- Promotional poster
- Katakana: ソウルメイト
- Genre: Romance drama; Boys' love;
- Written by: Shunki Hashizume [ja]
- Directed by: Shunki Hashizume
- Starring: Hayato Isomura; Ok Taec-yeon;
- Music by: Dalpalan
- Country of origin: Japan
- Original languages: Japanese; Korean;
- No. of episodes: 8

Production
- Executive producers: Dai Ota; Lee Dong-gyu;
- Producer: Koichi Murakami
- Production locations: Berlin; Seoul; Tokyo;
- Running time: 33–47 minutes
- Production companies: Robot Communications; GTist;

Original release
- Network: Netflix
- Release: May 14, 2026

= Soul Mate (TV series) =

2026 Japanese television series

Soul Mate (ソウルメイト, Sōrumeito) is a 2026 Japanese romance boys' love television series written and directed by Shunki Hashizume.
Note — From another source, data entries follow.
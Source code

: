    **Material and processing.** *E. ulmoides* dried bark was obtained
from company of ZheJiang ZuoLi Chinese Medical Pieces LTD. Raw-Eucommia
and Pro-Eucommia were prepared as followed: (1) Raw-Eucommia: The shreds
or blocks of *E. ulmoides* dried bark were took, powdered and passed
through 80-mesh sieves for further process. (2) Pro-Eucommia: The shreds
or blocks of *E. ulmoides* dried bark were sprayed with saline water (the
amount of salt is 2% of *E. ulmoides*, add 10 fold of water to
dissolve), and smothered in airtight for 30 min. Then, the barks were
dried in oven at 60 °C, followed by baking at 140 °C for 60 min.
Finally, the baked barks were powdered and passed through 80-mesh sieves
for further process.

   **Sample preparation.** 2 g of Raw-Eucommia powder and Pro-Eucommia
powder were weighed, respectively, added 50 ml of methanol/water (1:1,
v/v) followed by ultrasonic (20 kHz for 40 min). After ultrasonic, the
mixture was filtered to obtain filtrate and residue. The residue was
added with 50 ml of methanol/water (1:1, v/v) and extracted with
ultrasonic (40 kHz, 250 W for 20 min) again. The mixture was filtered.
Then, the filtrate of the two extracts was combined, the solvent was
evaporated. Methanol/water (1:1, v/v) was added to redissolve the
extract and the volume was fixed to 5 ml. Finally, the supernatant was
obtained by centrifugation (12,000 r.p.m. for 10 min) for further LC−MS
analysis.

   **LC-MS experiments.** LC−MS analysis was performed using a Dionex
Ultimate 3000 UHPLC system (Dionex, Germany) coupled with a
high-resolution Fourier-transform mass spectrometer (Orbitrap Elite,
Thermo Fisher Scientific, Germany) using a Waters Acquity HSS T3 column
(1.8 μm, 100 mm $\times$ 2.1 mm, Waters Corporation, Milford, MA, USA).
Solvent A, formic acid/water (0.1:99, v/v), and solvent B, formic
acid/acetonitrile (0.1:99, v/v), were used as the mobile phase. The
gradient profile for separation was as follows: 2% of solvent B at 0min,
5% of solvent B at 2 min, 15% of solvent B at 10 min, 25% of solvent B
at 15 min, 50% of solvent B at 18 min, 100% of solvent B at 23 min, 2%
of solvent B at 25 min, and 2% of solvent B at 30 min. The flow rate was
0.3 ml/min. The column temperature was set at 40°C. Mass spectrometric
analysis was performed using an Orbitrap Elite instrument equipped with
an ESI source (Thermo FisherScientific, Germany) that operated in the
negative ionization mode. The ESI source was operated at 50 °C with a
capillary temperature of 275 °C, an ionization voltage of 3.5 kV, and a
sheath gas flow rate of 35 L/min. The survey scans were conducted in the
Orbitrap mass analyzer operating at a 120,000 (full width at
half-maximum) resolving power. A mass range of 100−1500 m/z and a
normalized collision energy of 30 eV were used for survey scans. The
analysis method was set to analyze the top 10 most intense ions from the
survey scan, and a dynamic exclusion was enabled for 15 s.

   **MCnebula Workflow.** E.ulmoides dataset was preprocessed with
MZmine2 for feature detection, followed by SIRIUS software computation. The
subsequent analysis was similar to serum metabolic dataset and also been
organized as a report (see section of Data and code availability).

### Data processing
The series follows a ten-year relationship between Ryu Narutaki (Hayato Isomura) and Johan Hwang (Ok Taec-yeon) that traverses the cities of Berlin, Seoul, and Tokyo. It was released on Netflix on May 14, 2026.

== Synopsis ==
Ryu Narutaki, a young man who has left Japan, meets Korean boxer Johan Hwang. Their encounter initiates a decade-long relationship that spans Berlin, Seoul, and Tokyo. As their lives remain intertwined, they navigate personal trauma and a developing romance.

== Cast and characters ==
=== Main ===
- Hayato Isomura as Ryu Narutaki, an ice hockey player who left Japan following an accident
- Ok Taec-yeon as Johan Hwang, a Korean boxer who saved Ryu

=== Supporting ===
- Ai Hashimoto as Sumiko Shinonome, Ryu's childhood friend who moves to Germany to pursue a career as a fashion designer
- Koshi Mizukami as Arata Oikawa, Ryu's best friend and ice hockey teammate from his youth
- Yutaro Furutachi as Seiichi Aizawa, a fellow ice hockey teammate
- Lee Jae-yi as Hwang Su-ah, Johan's younger sister and sole family member, who provides him with consistent support
- Cent Chihiro Chittiii as Madoka Kadoya, a senior colleague at the nursing facility where Ryu is employed
- Ken Yasuda as Kenichi Hayakawa, the coach of the ice hockey team
- Kaho Minami as Ryu's mother
- Tomokazu Miura as Ryu's father

== Production ==
=== Development ===
Soul Mate was first announced by Netflix on June 28, 2024. The project originated from a discussion between director Shunki Hashizume and executive producer Dai Ota regarding the concept of a long-term relationship between individuals from different cultural backgrounds. According to Ota, the narrative was developed to explore the intersection of lives in foreign settings. The series is written and directed by Hashizume with production managed by Robot Communications and GTist.

=== Casting ===
Hayato Isomura and Ok Taec-yeon were confirmed in the lead roles. Isomura noted that the production's three-country filming schedule was intended to provide a global setting for the ten-year story arc while Ok joined the project to explore the character's internal struggles.

=== Filming ===
Principal photography took place across three cities: Berlin, Seoul, and Tokyo in 2024. To prepare for the role of a boxer, Ok Taec-yeon underwent a regimen of weight loss and boxing training that continued through the filming period.
== Episodes ==

| No. | Title | Original release date |
|---|---|---|
| 1 | "The Gravity of Fate" Transliteration: "Unmei no Rikigaku" (Japanese: 運命の力学) | May 14, 2026 |
| 2 | "Can We Save Our Souls?" Transliteration: "Tamashii o Mamoreru ka?" (Japanese: 魂を守れるか?) | May 14, 2026 |
| 3 | "Deep in the Heart's Mirror" Transliteration: "Kokoro no Keshiki ni Utsuru Hito" (Japanese: 心の景色に映る人) | May 14, 2026 |
| 4 | "Our Sandcastle" Transliteration: "Sajō no Futari" (Japanese: 砂上の2人) | May 14, 2026 |
| 5 | "Rebirth of a Soul" Transliteration: "Umarekawaru Tamashii" (Japanese: 生まれ変わる魂) | May 14, 2026 |
| 6 | "The Galactic Railroad" Transliteration: "Ginga Tetsudō" (Japanese: 銀河鉄道) | May 14, 2026 |
| 7 | "Because of Love" Transliteration: "Ai Yue ni" (Japanese: 愛ゆえに) | May 14, 2026 |
| 8 | "Sōrumeito" Transliteration: "Soul Mate" (Japanese: ソウルメイト) | May 14, 2026 |

== Release ==
Originally projected for an August 2025 release, Netflix Japan confirmed in January 2026, that the eight-episode series would premiere globally on May 14, 2026.